Picking up on yesterday's topic, I want to call attention to the sequence in "Batman" where the Joker has rigged two ferries with explosives and given the detonators to the other ferry, waiting to see which would blow the other up. His thesis is that when pushed to such a point, even good people are corruptible and will choose to commit evil to save themselves. To make the point even more stark, one ferry has mainly convicts on it while the other has law-abiding citizens. They have until midnight, at which point, if neither explodes, the Joker will detonate both.
"They had their chance and blew it," one "good" passenger says about the convicts. Hence, they should be the ones to be destroyed. However, when he holds the detonator, he cannot do it. His face seems to say that he cannot stand himself as a killer - even when it means saving himself.

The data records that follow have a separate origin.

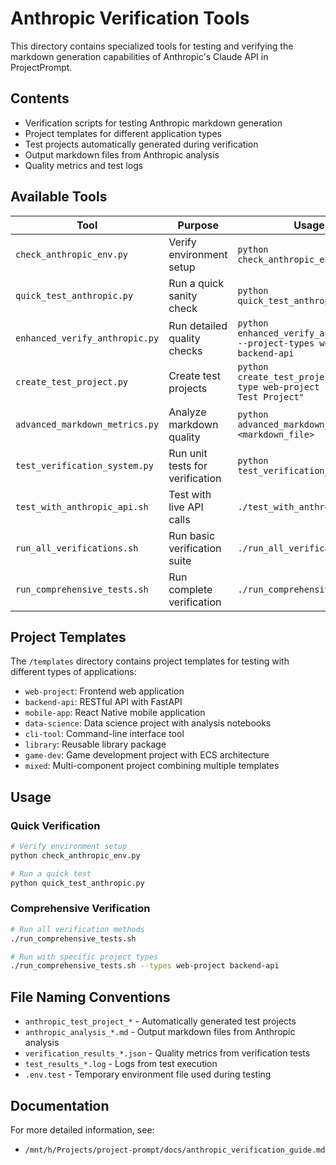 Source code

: # Anthropic Verification Tools

This directory contains specialized tools for testing and verifying the markdown generation capabilities of Anthropic's Claude API in ProjectPrompt.

## Contents

- Verification scripts for testing Anthropic markdown generation
- Project templates for different application types
- Test projects automatically generated during verification
- Output markdown files from Anthropic analysis
- Quality metrics and test logs

## Available Tools

| Tool | Purpose | Usage |
|------|---------|-------|
| `check_anthropic_env.py` | Verify environment setup | `python check_anthropic_env.py` |
| `quick_test_anthropic.py` | Run a quick sanity check | `python quick_test_anthropic.py` |
| `enhanced_verify_anthropic.py` | Run detailed quality checks | `python enhanced_verify_anthropic.py --project-types web-project backend-api` |
| `create_test_project.py` | Create test projects | `python create_test_project.py --type web-project --name "My Test Project"` |
| `advanced_markdown_metrics.py` | Analyze markdown quality | `python advanced_markdown_metrics.py <markdown_file>` |
| `test_verification_system.py` | Run unit tests for verification | `python test_verification_system.py` |
| `test_with_anthropic_api.sh` | Test with live API calls | `./test_with_anthropic_api.sh` |
| `run_all_verifications.sh` | Run basic verification suite | `./run_all_verifications.sh` |
| `run_comprehensive_tests.sh` | Run complete verification | `./run_comprehensive_tests.sh` |

## Project Templates

The `/templates` directory contains project templates for testing with different types of applications:

- `web-project`: Frontend web application
- `backend-api`: RESTful API with FastAPI
- `mobile-app`: React Native mobile application
- `data-science`: Data science project with analysis notebooks
- `cli-tool`: Command-line interface tool
- `library`: Reusable library package
- `game-dev`: Game development project with ECS architecture
- `mixed`: Multi-component project combining multiple templates

## Usage

### Quick Verification

```bash
# Verify environment setup
python check_anthropic_env.py

# Run a quick test
python quick_test_anthropic.py
```

### Comprehensive Verification

```bash
# Run all verification methods
./run_comprehensive_tests.sh

# Run with specific project types
./run_comprehensive_tests.sh --types web-project backend-api
```

## File Naming Conventions

- `anthropic_test_project_*` - Automatically generated test projects
- `anthropic_analysis_*.md` - Output markdown files from Anthropic analysis
- `verification_results_*.json` - Quality metrics from verification tests
- `test_results_*.log` - Logs from test execution
- `.env.test` - Temporary environment file used during testing

## Documentation

For more detailed information, see:
- `/mnt/h/Projects/project-prompt/docs/anthropic_verification_guide.md`
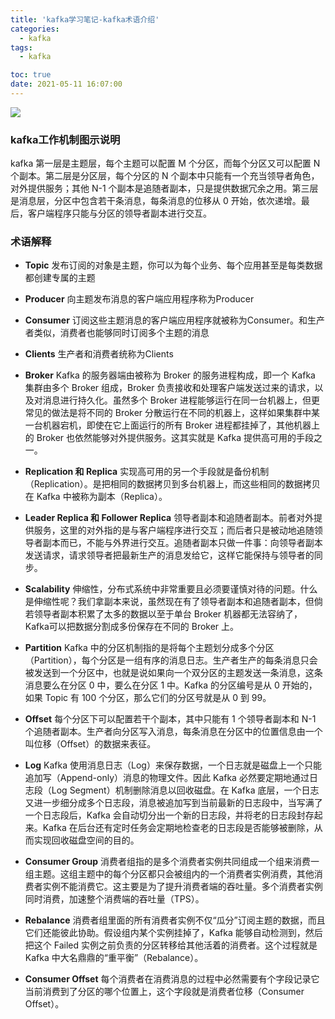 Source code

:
 ```yaml
---
title: 'kafka学习笔记-kafka术语介绍'
categories:
  - kafka
tags:
  - kafka

toc: true
date: 2021-05-11 16:07:00
---
```


![](https://static-1256611153.file.myqcloud.com/img/picgo/20210511151354.jpg)

<!-- more -->

### kafka工作机制图示说明

kafka 第一层是主题层，每个主题可以配置 M 个分区，而每个分区又可以配置 N 个副本。第二层是分区层，每个分区的 N 个副本中只能有一个充当领导者角色，对外提供服务；其他 N-1 个副本是追随者副本，只是提供数据冗余之用。第三层是消息层，分区中包含若干条消息，每条消息的位移从 0 开始，依次递增。最后，客户端程序只能与分区的领导者副本进行交互。


### 术语解释

- **Topic** 发布订阅的对象是主题，你可以为每个业务、每个应用甚至是每类数据都创建专属的主题

- **Producer** 向主题发布消息的客户端应用程序称为Producer

- **Consumer** 订阅这些主题消息的客户端应用程序就被称为Consumer。和生产者类似，消费者也能够同时订阅多个主题的消息

- **Clients** 生产者和消费者统称为Clients

- **Broker** Kafka 的服务器端由被称为 Broker 的服务进程构成，即一个 Kafka 集群由多个 Broker 组成，Broker 负责接收和处理客户端发送过来的请求，以及对消息进行持久化。虽然多个 Broker 进程能够运行在同一台机器上，但更常见的做法是将不同的 Broker 分散运行在不同的机器上，这样如果集群中某一台机器宕机，即使在它上面运行的所有 Broker 进程都挂掉了，其他机器上的 Broker 也依然能够对外提供服务。这其实就是 Kafka 提供高可用的手段之一。

- **Replication 和 Replica** 实现高可用的另一个手段就是备份机制（Replication）。是把相同的数据拷贝到多台机器上，而这些相同的数据拷贝在 Kafka 中被称为副本（Replica）。

- **Leader Replica 和 Follower Replica** 领导者副本和追随者副本。前者对外提供服务，这里的对外指的是与客户端程序进行交互；而后者只是被动地追随领导者副本而已，不能与外界进行交互。追随者副本只做一件事：向领导者副本发送请求，请求领导者把最新生产的消息发给它，这样它能保持与领导者的同步。

- **Scalability** 伸缩性，分布式系统中非常重要且必须要谨慎对待的问题。什么是伸缩性呢？我们拿副本来说，虽然现在有了领导者副本和追随者副本，但倘若领导者副本积累了太多的数据以至于单台 Broker 机器都无法容纳了，Kafka可以把数据分割成多份保存在不同的 Broker 上。

- **Partition** Kafka 中的分区机制指的是将每个主题划分成多个分区（Partition），每个分区是一组有序的消息日志。生产者生产的每条消息只会被发送到一个分区中，也就是说如果向一个双分区的主题发送一条消息，这条消息要么在分区 0 中，要么在分区 1 中。Kafka 的分区编号是从 0 开始的，如果 Topic 有 100 个分区，那么它们的分区号就是从 0 到 99。

- **Offset** 每个分区下可以配置若干个副本，其中只能有 1 个领导者副本和 N-1 个追随者副本。生产者向分区写入消息，每条消息在分区中的位置信息由一个叫位移（Offset）的数据来表征。

- **Log** Kafka 使用消息日志（Log）来保存数据，一个日志就是磁盘上一个只能追加写（Append-only）消息的物理文件。因此 Kafka 必然要定期地通过日志段（Log Segment）机制删除消息以回收磁盘。在 Kafka 底层，一个日志又进一步细分成多个日志段，消息被追加写到当前最新的日志段中，当写满了一个日志段后，Kafka 会自动切分出一个新的日志段，并将老的日志段封存起来。Kafka 在后台还有定时任务会定期地检查老的日志段是否能够被删除，从而实现回收磁盘空间的目的。

- **Consumer Group** 消费者组指的是多个消费者实例共同组成一个组来消费一组主题。这组主题中的每个分区都只会被组内的一个消费者实例消费，其他消费者实例不能消费它。这主要是为了提升消费者端的吞吐量。多个消费者实例同时消费，加速整个消费端的吞吐量（TPS）。

- **Rebalance** 消费者组里面的所有消费者实例不仅“瓜分”订阅主题的数据，而且它们还能彼此协助。假设组内某个实例挂掉了，Kafka 能够自动检测到，然后把这个 Failed 实例之前负责的分区转移给其他活着的消费者。这个过程就是 Kafka 中大名鼎鼎的“重平衡”（Rebalance）。

- **Consumer Offset** 每个消费者在消费消息的过程中必然需要有个字段记录它当前消费到了分区的哪个位置上，这个字段就是消费者位移（Consumer Offset）。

The twist comes when a convict takes the device from another man on the other boat. We wait for the "bang!" but it doesn't come. Rather, he turns, throws the detonator out the window, and sits down.
All of these people had to wrestle with the problem of evil. In a way, they might appear to be only "pawns" in a cruel struggle between a greater Good and Evil. However, these men and women take an active role. They choose - and through those choices they forge who they are. One can choose to be a killer or executioner, but if that is not in line with who they want to be, that choice then becomes loathsome to them. The "good" cannot destroy the "bad"; the "bad" refuse to continued to be defined by past mistakes.
It's not who we say we are that matters. Rather, it is the choices that we make that define us. When we choose in line with our faith - when we choose to be Christians - we are defined by the One who has placed that call into or hearts in the beginning. All of us are actors - stars, even - in a drama that continues to unfold all around us.